Three fifths (60%) of the time, down from the usual two-thirds.

One third of the time where you initially pick the car, it doesn't matter whether the host is distracted or not, they will open a door revealing a goat, you will switch to the other goat and lose. (1/3 in total)

For the other two-thirds of the time, where you initially pick a goat:
A quarter of the time the host will be distracted and then randomly pick the car and be fired (2/3 * 1/4 = 1/6 in total).
The other three-quarters of the time when the host is not distracted or is distracted and picks a goat by chance, then you will switch to the car and win. (2/3 * 3/4 = 1/2 in total)
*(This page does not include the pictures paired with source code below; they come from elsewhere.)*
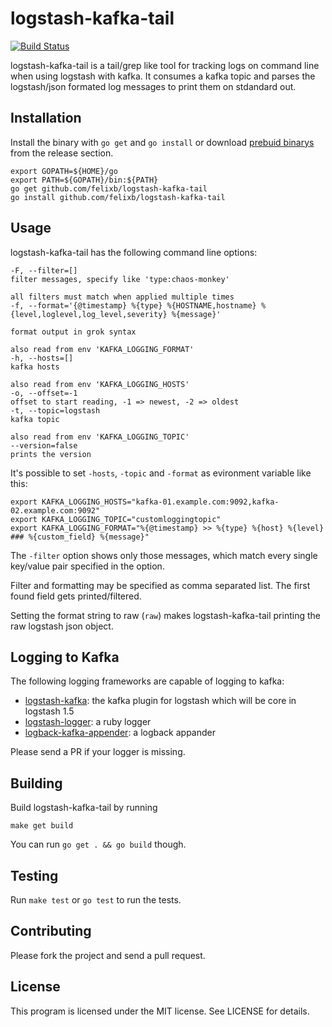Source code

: logstash-kafka-tail
===================

[![Build Status](https://travis-ci.org/felixb/logstash-kafka-tail.svg)](https://travis-ci.org/felixb/logstash-kafka-tail)

logstash-kafka-tail is a tail/grep like tool for tracking logs on command line when using logstash with kafka.
It consumes a kafka topic and parses the logstash/json formated log messages to print them on stdandard out.

Installation
------------

Install the binary with `go get` and `go install` or download [prebuid binarys](https://github.com/felixb/logstash-kafka-tail/releases/latest) from the release section.

    export GOPATH=${HOME}/go
    export PATH=${GOPATH}/bin:${PATH}
    go get github.com/felixb/logstash-kafka-tail
    go install github.com/felixb/logstash-kafka-tail

Usage
-----

logstash-kafka-tail has the following command line options:

    -F, --filter=[]                                                       filter messages, specify like 'type:chaos-monkey'
                                                                            all filters must match when applied multiple times
    -f, --format='{@timestamp} %{type} %{HOSTNAME,hostname} %{level,loglevel,log_level,severity} %{message}'
                                                                          format output in grok syntax
                                                                            also read from env 'KAFKA_LOGGING_FORMAT'
    -h, --hosts=[]                                                        kafka hosts
                                                                            also read from env 'KAFKA_LOGGING_HOSTS'
    -o, --offset=-1                                                       offset to start reading, -1 => newest, -2 => oldest
    -t, --topic=logstash                                                  kafka topic
                                                                            also read from env 'KAFKA_LOGGING_TOPIC'
    --version=false                                                       prints the version

It's possible to set `-hosts`, `-topic` and `-format` as evironment variable like this:

    export KAFKA_LOGGING_HOSTS="kafka-01.example.com:9092,kafka-02.example.com:9092"
    export KAFKA_LOGGING_TOPIC="customloggingtopic"
    export KAFKA_LOGGING_FORMAT="%{@timestamp} >> %{type} %{host} %{level} ### %{custom_field} %{message}"

The `-filter` option shows only those messages, which match every single key/value pair specified in the option.

Filter and formatting may be specified as comma separated list. The first found field gets printed/filtered.

Setting the format string to raw (`raw`) makes logstash-kafka-tail printing the raw logstash json object.

Logging to Kafka
----------------

The following logging frameworks are capable of logging to kafka:

* [logstash-kafka](https://github.com/joekiller/logstash-kafka): the kafka plugin for logstash which will be core in logstash 1.5
* [logstash-logger](https://github.com/dwbutler/logstash-logger): a ruby logger
* [logback-kafka-appender](https://github.com/otto-de/logback-kafka-appender): a logback appander

Please send a PR if your logger is missing.

Building
--------

Build logstash-kafka-tail by running

    make get build

You can run `go get . && go build` though.

Testing
-------

Run `make test` or `go test` to run the tests.

Contributing
------------

Please fork the project and send a pull request.

License
-------

This program is licensed under the MIT license. See LICENSE for details.
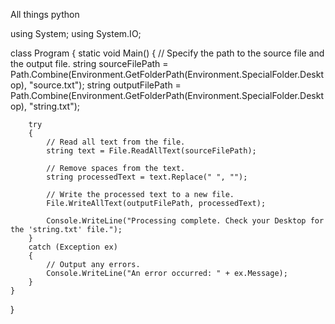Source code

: All things python


using System;
using System.IO;

class Program
{
    static void Main()
    {
        // Specify the path to the source file and the output file.
        string sourceFilePath = Path.Combine(Environment.GetFolderPath(Environment.SpecialFolder.Desktop), "source.txt");
        string outputFilePath = Path.Combine(Environment.GetFolderPath(Environment.SpecialFolder.Desktop), "string.txt");

        try
        {
            // Read all text from the file.
            string text = File.ReadAllText(sourceFilePath);

            // Remove spaces from the text.
            string processedText = text.Replace(" ", "");

            // Write the processed text to a new file.
            File.WriteAllText(outputFilePath, processedText);

            Console.WriteLine("Processing complete. Check your Desktop for the 'string.txt' file.");
        }
        catch (Exception ex)
        {
            // Output any errors.
            Console.WriteLine("An error occurred: " + ex.Message);
        }
    }
}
So you win 3/6 of the 5/6 of the time that the host reveals a goat = 3/5 in total.

In tabular form:

Every row below has equal probability:

 You pick  |  Host distracted  |  Host reveals  |  Remaining prize
   Car     |        Yes        |      Goat1     |      Goat2
   Car     |        Yes        |      Goat2     |      Goat1
   Car     |        No         |      Goat1     |      Goat2
   Car     |        No         |      Goat2     |      Goat1
  Goat1    |        Yes        |       Car      | n/a host fired
  Goat1    |        Yes        |      Goat2     |       Car
  Goat1    |        No         |      Goat2     |       Car
  Goat1    |        No         |      Goat2     |       Car
  Goat2    |        Yes        |       Car      | n/a host fired
  Goat2    |        Yes        |      Goat1     |       Car
  Goat2    |        No         |      Goat1     |       Car
  Goat2    |        No         |      Goat1     |       Car


Showing that in six out of the ten cases where a goat is revealed, you still win the car.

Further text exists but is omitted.